Haskell · Cabal · build performance

Parallelising cabal-install: How Haskell Builds Use Your Cores

The 2011 Google Summer of Code work on this topic was a landmark for the domain · this is an updated, original community guide for 2026 · Coldwast Programming Guides

Parallel build lanes showing independent Haskell packages compiling concurrently under cabal build -j — Independent packages in the install plan build concurrently — the core idea behind today's `-j` builds.

Community-maintained, updated rewrite. The original 2011 Google Summer of Code project "Parallelising cabal-install" was carried out by the domain's previous owner; this guide is new, original writing about the topic and does not reproduce or claim authorship of that work. It explains the idea and brings it up to the 2026 toolchain.

In 2011, building a Haskell project with a large dependency tree was a sequential slog: cabal install compiled one package, then the next, then the next — leaving most of a multicore machine idle. A Google Summer of Code project that year tackled exactly this: teach cabal-install to build independent packages in parallel. That idea is now baked into every Haskell build. Here is how it works, and how to get the most out of it today.

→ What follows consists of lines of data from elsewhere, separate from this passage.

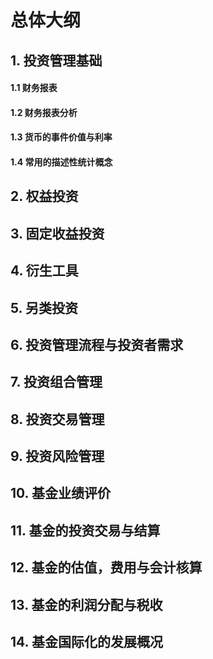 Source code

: # 总体大纲

## 1. 投资管理基础

#### 1.1 财务报表

#### 1.2 财务报表分析

#### 1.3 货币的事件价值与利率

#### 1.4 常用的描述性统计概念



## 2. 权益投资

## 3. 固定收益投资

## 4. 衍生工具

## 5. 另类投资

## 6. 投资管理流程与投资者需求

## 7. 投资组合管理

## 8. 投资交易管理

## 9. 投资风险管理

## 10. 基金业绩评价

## 11. 基金的投资交易与结算

## 12. 基金的估值，费用与会计核算

## 13. 基金的利润分配与税收

## 14. 基金国际化的发展概况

The key insight: a build is a DAG

An install plan is a directed acyclic graph of packages. If aeson and vector both depend only on base, they don't depend on each other — so there is no reason to build them one after the other. You can compile every package whose dependencies are already built at the same time, bounded only by how many cores you want to use.

Concretely the builder:

Topologically sorts the dependency graph.
Maintains a "ready" set of packages whose dependencies are all built.
Runs up to N builds from that set concurrently; as each finishes, any newly-unblocked package joins the ready set.

On a wide dependency graph and an 8- or 16-core machine, that turns a multi-minute cold build into something dramatically shorter.

Using it today (2026)

Package-level parallelism is on by default and tunable with -j:

$ cabal build -j         # use all available cores
$ cabal build -j4        # cap at 4 concurrent package builds

Or set it persistently in cabal.project (or ~/.cabal/config):

# cabal.project
jobs: 4

This is safe today in a way it wasn't originally, thanks to nix-style local builds (see Cabal 2.0): every package-version-flags combination builds into a content-addressed global store, so two parallel builds can never clobber each other's output. Isolation makes aggressive parallelism risk-free.

Two layers of parallelism

There are actually two independent axes, and understanding both is how you avoid oversubscribing your CPU:

Package-level (cabal build -j): build several independent packages at once. This is the descendant of the 2011 work.
Module-level (GHC's own -j): within a single package, GHC can compile independent modules in parallel. You enable it via GHC options, e.g. ghc-options: -j.

The trap is multiplying them: 8 parallel packages × 8 parallel modules each = up to 64 concurrent GHC threads on an 8-core box, which thrashes rather than helps.

The modern fix: a build semaphore

Recent GHC and Cabal solve the oversubscription problem with a shared job semaphore. Instead of each package independently spawning N module jobs, Cabal hands GHC a single semaphore so that total concurrency — across all packages and all modules — stays bounded by one number:

# cabal.project
jobs: 8
package *
  ghc-options: -jsem    # coordinate module + package parallelism
                        # via a shared semaphore

With a semaphore, "8 jobs" means at most 8 GHC compilation tasks running at once in total, whether they come from one big package's modules or eight small packages — exactly the right behaviour on an 8-core machine.

Practical tuning

Cold CI builds: cabal build -j (all cores) is almost always the win — the dependency graph is wide and CI machines are otherwise idle.
Interactive dev: consider leaving a core or two free (-j$(($(nproc)-2))) so your editor/LSP stays responsive during a rebuild.
Memory, not cores, is often the limit. GHC can use a lot of RAM per compilation; if a parallel build starts swapping, lower -j. Cores are cheap, RAM pressure is what actually stalls big Haskell builds.
Measure once: time a clean build at -j2, -j4, -j on your own hardware and dependency set — the sweet spot depends on both.

The takeaway

The 2011 GSoC work answered a question that still matters: a build is a dependency graph, and independent nodes should compile concurrently. Fifteen years later that idea is the default, made safe by content-addressed storage and refined by build semaphores. If your Haskell builds still feel sequential, you are almost certainly leaving cores on the table — start with cabal build -j.